Records for this task:

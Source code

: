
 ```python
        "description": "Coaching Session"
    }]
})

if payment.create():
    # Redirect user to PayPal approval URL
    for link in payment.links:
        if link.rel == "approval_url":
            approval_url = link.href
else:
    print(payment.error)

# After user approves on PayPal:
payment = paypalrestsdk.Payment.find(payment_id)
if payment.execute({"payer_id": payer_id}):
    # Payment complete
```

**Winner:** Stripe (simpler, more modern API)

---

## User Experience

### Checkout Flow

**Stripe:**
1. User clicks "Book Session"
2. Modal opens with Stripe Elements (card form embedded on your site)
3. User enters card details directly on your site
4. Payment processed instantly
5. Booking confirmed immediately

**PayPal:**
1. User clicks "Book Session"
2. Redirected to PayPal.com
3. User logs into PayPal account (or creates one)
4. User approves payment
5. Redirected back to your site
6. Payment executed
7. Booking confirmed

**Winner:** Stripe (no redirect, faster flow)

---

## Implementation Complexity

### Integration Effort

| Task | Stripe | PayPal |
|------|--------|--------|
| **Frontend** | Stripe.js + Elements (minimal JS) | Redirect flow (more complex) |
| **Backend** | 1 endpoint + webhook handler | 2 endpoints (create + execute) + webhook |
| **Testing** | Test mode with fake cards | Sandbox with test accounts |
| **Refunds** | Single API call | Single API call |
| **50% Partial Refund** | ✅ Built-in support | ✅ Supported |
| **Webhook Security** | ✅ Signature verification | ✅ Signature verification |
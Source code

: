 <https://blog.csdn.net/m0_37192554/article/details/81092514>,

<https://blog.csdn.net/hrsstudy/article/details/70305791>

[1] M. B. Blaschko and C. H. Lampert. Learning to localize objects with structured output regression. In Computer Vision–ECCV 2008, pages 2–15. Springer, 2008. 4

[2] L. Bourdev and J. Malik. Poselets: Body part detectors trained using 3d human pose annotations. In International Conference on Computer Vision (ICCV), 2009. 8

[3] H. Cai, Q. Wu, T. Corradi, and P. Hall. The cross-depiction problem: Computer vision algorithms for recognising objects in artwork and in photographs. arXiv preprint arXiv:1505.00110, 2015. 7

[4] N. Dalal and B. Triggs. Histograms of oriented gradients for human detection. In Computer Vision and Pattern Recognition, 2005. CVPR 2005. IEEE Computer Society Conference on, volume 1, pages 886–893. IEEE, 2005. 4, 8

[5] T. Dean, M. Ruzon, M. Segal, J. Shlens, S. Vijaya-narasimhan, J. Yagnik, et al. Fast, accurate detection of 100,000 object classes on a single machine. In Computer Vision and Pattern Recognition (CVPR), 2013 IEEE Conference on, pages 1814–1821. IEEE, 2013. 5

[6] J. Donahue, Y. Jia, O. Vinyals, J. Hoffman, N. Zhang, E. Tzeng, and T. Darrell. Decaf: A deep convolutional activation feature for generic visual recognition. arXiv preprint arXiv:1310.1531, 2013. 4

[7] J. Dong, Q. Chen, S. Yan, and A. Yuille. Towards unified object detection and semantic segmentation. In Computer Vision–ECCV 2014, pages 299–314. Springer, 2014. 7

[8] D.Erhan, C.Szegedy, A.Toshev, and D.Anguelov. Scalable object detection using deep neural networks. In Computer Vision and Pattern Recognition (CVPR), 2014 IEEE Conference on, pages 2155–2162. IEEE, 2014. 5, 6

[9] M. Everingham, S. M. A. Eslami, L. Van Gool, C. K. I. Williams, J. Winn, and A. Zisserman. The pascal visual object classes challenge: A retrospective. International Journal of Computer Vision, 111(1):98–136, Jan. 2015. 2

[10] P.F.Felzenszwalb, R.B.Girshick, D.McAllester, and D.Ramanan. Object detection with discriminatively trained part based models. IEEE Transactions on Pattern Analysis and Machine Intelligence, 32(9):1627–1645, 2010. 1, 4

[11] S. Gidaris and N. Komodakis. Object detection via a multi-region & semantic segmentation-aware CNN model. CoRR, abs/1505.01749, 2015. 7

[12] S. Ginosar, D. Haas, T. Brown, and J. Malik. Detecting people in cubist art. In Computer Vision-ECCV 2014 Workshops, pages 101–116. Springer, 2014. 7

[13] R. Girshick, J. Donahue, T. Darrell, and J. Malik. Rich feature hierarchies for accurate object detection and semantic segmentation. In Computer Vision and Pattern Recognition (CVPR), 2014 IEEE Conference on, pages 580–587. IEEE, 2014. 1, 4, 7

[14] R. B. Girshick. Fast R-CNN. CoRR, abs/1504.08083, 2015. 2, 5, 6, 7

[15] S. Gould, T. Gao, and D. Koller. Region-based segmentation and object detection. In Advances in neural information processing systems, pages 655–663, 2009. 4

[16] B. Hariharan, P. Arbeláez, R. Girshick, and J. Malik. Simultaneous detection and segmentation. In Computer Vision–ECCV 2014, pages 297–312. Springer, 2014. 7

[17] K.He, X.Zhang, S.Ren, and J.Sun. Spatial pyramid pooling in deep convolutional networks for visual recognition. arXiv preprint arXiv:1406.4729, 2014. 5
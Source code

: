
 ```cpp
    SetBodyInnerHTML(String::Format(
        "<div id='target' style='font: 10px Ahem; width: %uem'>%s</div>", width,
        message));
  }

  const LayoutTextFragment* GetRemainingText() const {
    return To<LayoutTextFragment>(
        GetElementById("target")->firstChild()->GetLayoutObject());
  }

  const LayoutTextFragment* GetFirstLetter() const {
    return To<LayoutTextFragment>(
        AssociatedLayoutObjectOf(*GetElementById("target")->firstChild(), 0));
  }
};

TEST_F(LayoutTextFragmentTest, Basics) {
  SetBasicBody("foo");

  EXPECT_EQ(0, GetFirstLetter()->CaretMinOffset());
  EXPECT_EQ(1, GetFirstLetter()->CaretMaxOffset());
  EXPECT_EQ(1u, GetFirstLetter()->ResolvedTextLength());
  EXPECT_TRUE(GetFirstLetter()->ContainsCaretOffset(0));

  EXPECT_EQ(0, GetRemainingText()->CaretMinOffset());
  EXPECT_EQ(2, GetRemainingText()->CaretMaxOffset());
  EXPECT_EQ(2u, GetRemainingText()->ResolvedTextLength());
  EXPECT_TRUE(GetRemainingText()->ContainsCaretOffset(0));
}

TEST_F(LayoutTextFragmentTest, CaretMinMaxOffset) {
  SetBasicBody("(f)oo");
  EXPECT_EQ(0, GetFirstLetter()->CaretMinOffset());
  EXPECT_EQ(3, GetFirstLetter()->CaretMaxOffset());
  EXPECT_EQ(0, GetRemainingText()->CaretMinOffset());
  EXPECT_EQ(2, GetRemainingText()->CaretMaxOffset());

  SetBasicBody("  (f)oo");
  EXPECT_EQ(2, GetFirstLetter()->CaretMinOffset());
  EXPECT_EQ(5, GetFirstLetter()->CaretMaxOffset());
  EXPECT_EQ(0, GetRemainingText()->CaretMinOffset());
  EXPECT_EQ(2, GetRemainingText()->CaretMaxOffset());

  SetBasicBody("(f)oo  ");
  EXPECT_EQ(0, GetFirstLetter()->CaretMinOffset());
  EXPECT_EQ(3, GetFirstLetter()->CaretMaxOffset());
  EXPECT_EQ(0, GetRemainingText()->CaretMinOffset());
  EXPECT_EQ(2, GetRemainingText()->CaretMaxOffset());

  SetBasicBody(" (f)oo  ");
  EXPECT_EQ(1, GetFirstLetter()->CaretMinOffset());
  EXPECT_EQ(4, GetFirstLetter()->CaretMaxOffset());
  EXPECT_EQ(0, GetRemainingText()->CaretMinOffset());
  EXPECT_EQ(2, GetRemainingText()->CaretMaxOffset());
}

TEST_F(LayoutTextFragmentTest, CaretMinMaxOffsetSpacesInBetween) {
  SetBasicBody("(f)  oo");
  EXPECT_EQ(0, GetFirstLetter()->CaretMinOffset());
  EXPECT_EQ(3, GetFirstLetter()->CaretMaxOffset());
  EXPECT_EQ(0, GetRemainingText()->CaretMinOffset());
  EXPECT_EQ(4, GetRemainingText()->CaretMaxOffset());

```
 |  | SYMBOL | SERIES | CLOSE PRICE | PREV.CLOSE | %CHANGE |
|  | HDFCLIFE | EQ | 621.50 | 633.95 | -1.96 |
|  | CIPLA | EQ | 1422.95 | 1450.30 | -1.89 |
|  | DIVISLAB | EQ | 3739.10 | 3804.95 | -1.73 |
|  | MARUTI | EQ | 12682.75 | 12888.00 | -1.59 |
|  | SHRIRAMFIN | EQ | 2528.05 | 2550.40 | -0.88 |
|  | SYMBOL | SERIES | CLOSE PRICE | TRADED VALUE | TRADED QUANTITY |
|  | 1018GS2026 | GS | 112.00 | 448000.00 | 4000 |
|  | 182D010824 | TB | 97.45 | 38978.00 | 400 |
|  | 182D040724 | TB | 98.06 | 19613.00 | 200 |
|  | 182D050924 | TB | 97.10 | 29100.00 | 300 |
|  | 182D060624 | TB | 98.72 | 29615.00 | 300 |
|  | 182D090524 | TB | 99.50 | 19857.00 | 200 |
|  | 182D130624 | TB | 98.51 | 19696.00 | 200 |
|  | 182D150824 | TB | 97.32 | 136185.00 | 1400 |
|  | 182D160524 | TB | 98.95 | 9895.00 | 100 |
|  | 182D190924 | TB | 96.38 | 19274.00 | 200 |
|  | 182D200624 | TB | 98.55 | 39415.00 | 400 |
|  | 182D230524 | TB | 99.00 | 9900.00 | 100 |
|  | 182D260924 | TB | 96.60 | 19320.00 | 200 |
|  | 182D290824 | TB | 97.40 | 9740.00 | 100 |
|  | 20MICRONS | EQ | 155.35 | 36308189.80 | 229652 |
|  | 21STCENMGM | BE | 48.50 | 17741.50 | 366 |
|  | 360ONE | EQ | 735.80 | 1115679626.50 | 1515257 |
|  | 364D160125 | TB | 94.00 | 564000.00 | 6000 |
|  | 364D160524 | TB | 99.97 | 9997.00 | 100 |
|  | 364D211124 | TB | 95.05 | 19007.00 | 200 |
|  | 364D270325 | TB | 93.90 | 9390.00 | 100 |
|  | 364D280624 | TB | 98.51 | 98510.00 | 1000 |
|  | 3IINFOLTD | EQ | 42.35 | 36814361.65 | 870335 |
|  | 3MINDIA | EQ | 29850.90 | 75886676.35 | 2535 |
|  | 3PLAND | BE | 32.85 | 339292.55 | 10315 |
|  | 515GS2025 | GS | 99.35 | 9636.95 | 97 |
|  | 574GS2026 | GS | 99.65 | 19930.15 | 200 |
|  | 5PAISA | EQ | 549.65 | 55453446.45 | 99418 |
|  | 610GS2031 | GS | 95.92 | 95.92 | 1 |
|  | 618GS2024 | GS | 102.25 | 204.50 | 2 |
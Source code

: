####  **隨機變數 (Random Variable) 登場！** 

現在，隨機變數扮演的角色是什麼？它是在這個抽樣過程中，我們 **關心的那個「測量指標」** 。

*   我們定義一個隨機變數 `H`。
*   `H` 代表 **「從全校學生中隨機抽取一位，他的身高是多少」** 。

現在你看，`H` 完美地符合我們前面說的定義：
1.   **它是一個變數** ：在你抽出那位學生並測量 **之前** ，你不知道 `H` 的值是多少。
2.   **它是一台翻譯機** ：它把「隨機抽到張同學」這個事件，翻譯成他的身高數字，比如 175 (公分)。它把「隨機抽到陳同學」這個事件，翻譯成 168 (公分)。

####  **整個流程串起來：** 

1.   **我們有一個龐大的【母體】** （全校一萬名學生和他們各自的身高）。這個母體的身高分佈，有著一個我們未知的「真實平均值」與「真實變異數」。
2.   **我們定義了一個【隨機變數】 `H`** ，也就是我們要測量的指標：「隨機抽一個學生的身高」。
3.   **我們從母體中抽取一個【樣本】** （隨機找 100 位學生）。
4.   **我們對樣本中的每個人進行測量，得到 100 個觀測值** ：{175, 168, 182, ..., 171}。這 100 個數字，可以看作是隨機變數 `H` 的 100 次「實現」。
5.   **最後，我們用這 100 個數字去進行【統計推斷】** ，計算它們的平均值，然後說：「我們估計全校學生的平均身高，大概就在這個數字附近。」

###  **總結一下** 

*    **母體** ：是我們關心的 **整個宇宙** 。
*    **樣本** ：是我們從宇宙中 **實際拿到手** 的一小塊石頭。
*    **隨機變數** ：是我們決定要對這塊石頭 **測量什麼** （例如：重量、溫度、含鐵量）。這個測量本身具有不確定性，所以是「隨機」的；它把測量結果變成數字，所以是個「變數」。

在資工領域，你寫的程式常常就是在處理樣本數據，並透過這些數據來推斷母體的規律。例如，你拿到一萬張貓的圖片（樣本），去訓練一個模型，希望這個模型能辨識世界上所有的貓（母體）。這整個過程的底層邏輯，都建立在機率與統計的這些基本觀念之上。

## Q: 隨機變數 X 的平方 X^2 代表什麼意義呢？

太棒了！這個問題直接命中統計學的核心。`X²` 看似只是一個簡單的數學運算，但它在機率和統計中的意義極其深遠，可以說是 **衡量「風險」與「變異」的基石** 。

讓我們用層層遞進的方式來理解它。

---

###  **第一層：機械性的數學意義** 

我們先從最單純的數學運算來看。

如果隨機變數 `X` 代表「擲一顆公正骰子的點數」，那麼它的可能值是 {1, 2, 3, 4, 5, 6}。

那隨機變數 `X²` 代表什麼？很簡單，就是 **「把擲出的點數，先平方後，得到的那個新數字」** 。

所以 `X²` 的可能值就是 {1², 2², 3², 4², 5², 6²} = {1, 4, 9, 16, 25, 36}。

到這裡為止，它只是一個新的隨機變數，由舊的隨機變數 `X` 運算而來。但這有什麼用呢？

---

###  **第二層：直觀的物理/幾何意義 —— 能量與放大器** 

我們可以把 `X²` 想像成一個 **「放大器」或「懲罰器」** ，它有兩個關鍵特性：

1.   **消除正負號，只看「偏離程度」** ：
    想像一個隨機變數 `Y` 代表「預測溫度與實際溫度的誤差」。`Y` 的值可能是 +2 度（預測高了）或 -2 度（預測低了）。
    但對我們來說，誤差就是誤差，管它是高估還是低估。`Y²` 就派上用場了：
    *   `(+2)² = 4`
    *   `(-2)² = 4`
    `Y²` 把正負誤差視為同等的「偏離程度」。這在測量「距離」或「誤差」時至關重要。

Exercise requirements: What you return should be exactly the lines above, starting at the one with "4. User approves payment" and ending at the one with "<https://blog.csdn.net/hrsstudy/article/details/70305791>", and nothing else.

Answer:
4. User approves payment
5. Redirected back to your site
6. Payment executed
7. Booking confirmed

**Winner:** Stripe (no redirect, faster flow)

---

## Implementation Complexity

### Integration Effort

| Task | Stripe | PayPal |
|------|--------|--------|
| **Frontend** | Stripe.js + Elements (minimal JS) | Redirect flow (more complex) |
| **Backend** | 1 endpoint + webhook handler | 2 endpoints (create + execute) + webhook |
| **Testing** | Test mode with fake cards | Sandbox with test accounts |
| **Refunds** | Single API call | Single API call |
| **50% Partial Refund** | ✅ Built-in support | ✅ Supported |
| **Webhook Security** | ✅ Signature verification | ✅ Signature verification |
Source code

: <https://blog.csdn.net/m0_37192554/article/details/81092514>,

<https://blog.csdn.net/hrsstudy/article/details/70305791>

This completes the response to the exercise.